Saved entries:
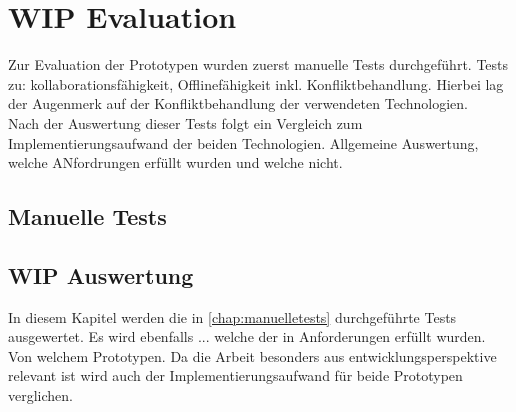 \chapter{\label{chap:evaluation}WIP Evaluation}
Zur Evaluation der Prototypen wurden zuerst manuelle Tests durchgeführt. 
Tests zu: kollaborationsfähigkeit, Offlinefähigkeit inkl. Konfliktbehandlung.
Hierbei lag der Augenmerk auf der  Konfliktbehandlung der verwendeten Technologien.\\
Nach der Auswertung dieser Tests folgt ein Vergleich zum Implementierungsaufwand der beiden Technologien.
Allgemeine Auswertung, welche ANfordrungen erfüllt wurden und welche nicht.
%
%
\section{\label{chap:manuelletests}Manuelle Tests}

%
%
\section{\label{chap:auswertung}WIP Auswertung}
In diesem Kapitel werden die in \autoref{chap:manuelletests} durchgeführte Tests ausgewertet.
Es wird ebenfalls ... welche der in Anforderungen erfüllt wurden. Von welchem Prototypen.
Da die Arbeit besonders aus entwicklungsperspektive relevant ist wird auch der Implementierungsaufwand für beide Prototypen verglichen.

What the exercise asks: Using the records above, find and show each line with the string "section".

Task output:
\section{\label{chap:manuelletests}Manuelle Tests}
\section{\label{chap:auswertung}WIP Auswertung}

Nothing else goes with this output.